● Task data:
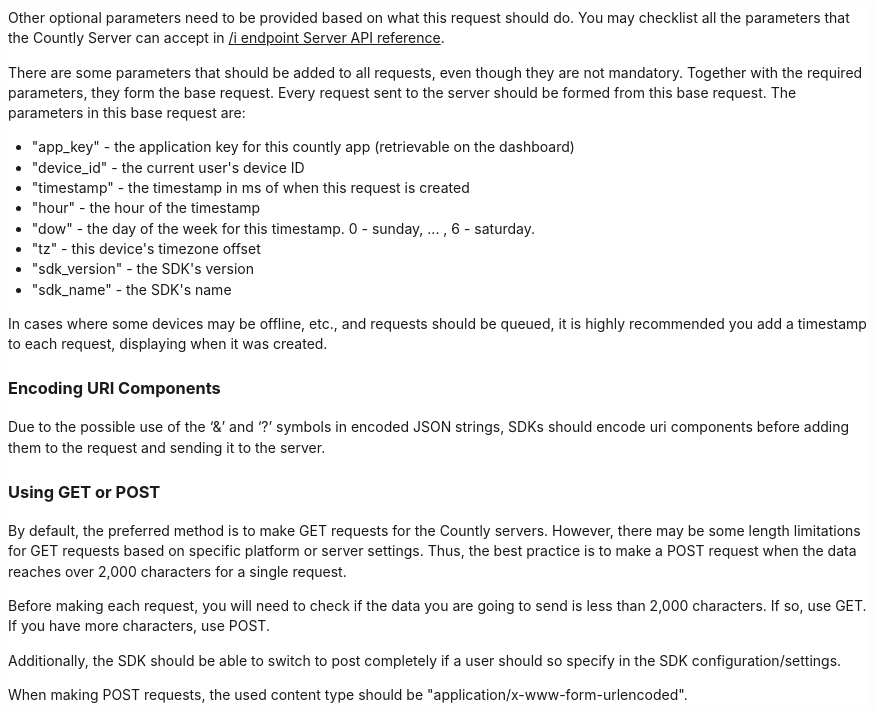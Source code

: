   <span>Other optional parameters need to be provided based on what this request should do. You may checklist all the parameters that the Countly Server can accept in&nbsp;</span><a href="https://api.count.ly/reference/i"><span>/i endpoint Server API reference</span></a><span>.</span>
</p>
<p>
  <span>There are some parameters that should be added to all requests, even though they are not mandatory. Together with the required parameters, they form the base request. Every request sent to the server should be formed from this base request. The parameters in this base request are: </span>
</p>
<ul>
  <li>
    <span>"app_key" - the application key for this countly app (retrievable on the dashboard)</span>
  </li>
  <li>
    <span>"device_id" - the current user's device ID</span>
  </li>
  <li>
    <span>"timestamp" - the timestamp in ms of when this request is created</span>
  </li>
  <li>
    <span>"hour" - the hour of the timestamp</span>
  </li>
  <li>
    <span>"dow" - the day of the week for this timestamp. 0 - sunday, ... , 6 - saturday.</span>
  </li>
  <li>
    <span>"tz" - this device's timezone offset</span>
  </li>
  <li>
    <span>"sdk_version" - the SDK's version</span>
  </li>
  <li>
    <span>"sdk_name" - the SDK's name</span>
  </li>
</ul>
<p>
  <span>In cases where some devices may be offline, etc., and requests should be queued, it is highly recommended you add a timestamp to each request, displaying when it was created.</span>
</p>
<div class="callout callout--info">
  <h3 id="01H821RTQ1M9DQRPT8FJ9TTBFK" class="callout__title">Encoding URI Components</h3>
  <p>
    <span>Due to the possible use of the ‘&amp;’ and ‘?’ symbols in encoded JSON strings, SDKs should encode uri components before adding them to the request and sending it to the server.</span>
  </p>
</div>
<h3 id="01H821RTQ1D25TAE687RNRS3NR">Using GET or POST</h3>
<p>
  <span>By default, the preferred method is to make GET requests for the Countly servers. However, there may be some length limitations for GET requests based on specific platform or server settings. Thus, the best practice is to make a POST request when the data reaches over 2,000 characters for a single request.</span>
</p>
<p>
  <span>Before making each request, you will need to check if the data you are going to send is less than 2,000 characters. If so, use GET. If you have more characters, use POST.</span>
</p>
<p>
  <span>Additionally, the SDK should be able to switch to post completely if a user should so specify in the SDK configuration/settings.</span>
</p>
<p>
  <span>When making POST requests, the used content type should be "application/x-www-form-urlencoded".</span>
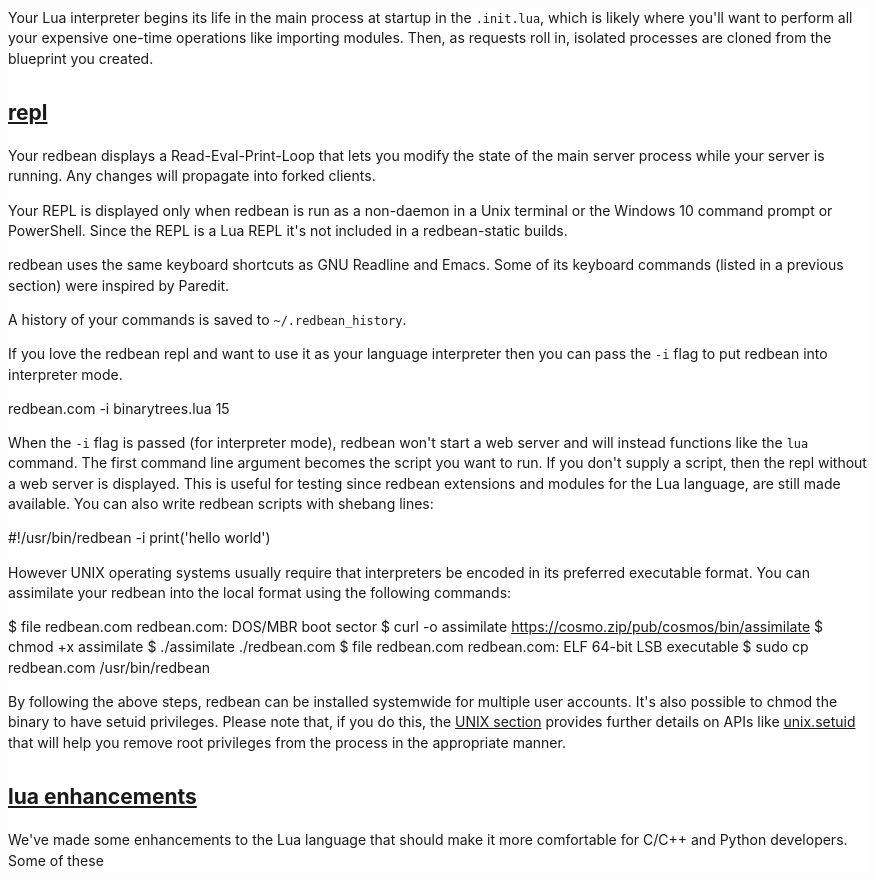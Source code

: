 Your Lua interpreter begins its life in the main process at startup in the `.init.lua`, which is likely where you'll want to perform all your expensive one-time operations like importing modules. Then, as requests roll in, isolated processes are cloned from the blueprint you created.

[repl](https://redbean.dev/#repl)
---------------------------------

Your redbean displays a Read-Eval-Print-Loop that lets you modify the state of the main server process while your server is running. Any changes will propagate into forked clients.

Your REPL is displayed only when redbean is run as a non-daemon in a Unix terminal or the Windows 10 command prompt or PowerShell. Since the REPL is a Lua REPL it's not included in a redbean-static builds.

redbean uses the same keyboard shortcuts as GNU Readline and Emacs. Some of its keyboard commands (listed in a previous section) were inspired by Paredit.

A history of your commands is saved to `~/.redbean_history`.

If you love the redbean repl and want to use it as your language interpreter then you can pass the `-i` flag to put redbean into interpreter mode.

redbean.com -i binarytrees.lua 15

When the `-i` flag is passed (for interpreter mode), redbean won't start a web server and will instead functions like the `lua` command. The first command line argument becomes the script you want to run. If you don't supply a script, then the repl without a web server is displayed. This is useful for testing since redbean extensions and modules for the Lua language, are still made available. You can also write redbean scripts with shebang lines:

#!/usr/bin/redbean -i
print('hello world')

However UNIX operating systems usually require that interpreters be encoded in its preferred executable format. You can assimilate your redbean into the local format using the following commands:

$ file redbean.com
redbean.com: DOS/MBR boot sector
$ curl -o assimilate https://cosmo.zip/pub/cosmos/bin/assimilate
$ chmod +x assimilate
$ ./assimilate ./redbean.com
$ file redbean.com
redbean.com: ELF 64-bit LSB executable
$ sudo cp redbean.com /usr/bin/redbean

By following the above steps, redbean can be installed systemwide for multiple user accounts. It's also possible to chmod the binary to have setuid privileges. Please note that, if you do this, the [UNIX section](https://redbean.dev/#unix) provides further details on APIs like [unix.setuid](https://redbean.dev/#unix.setuid) that will help you remove root privileges from the process in the appropriate manner.

[lua enhancements](https://redbean.dev/#enhancements)
-----------------------------------------------------

We've made some enhancements to the Lua language that should make it more comfortable for C/C++ and Python developers. Some of these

● To do:
Scan the material above for the string "However" and return the lines that hold it.

● Completed exercise:
  <span>By default, the preferred method is to make GET requests for the Countly servers. However, there may be some length limitations for GET requests based on specific platform or server settings. Thus, the best practice is to make a POST request when the data reaches over 2,000 characters for a single request.</span>
However UNIX operating systems usually require that interpreters be encoded in its preferred executable format. You can assimilate your redbean into the local format using the following commands:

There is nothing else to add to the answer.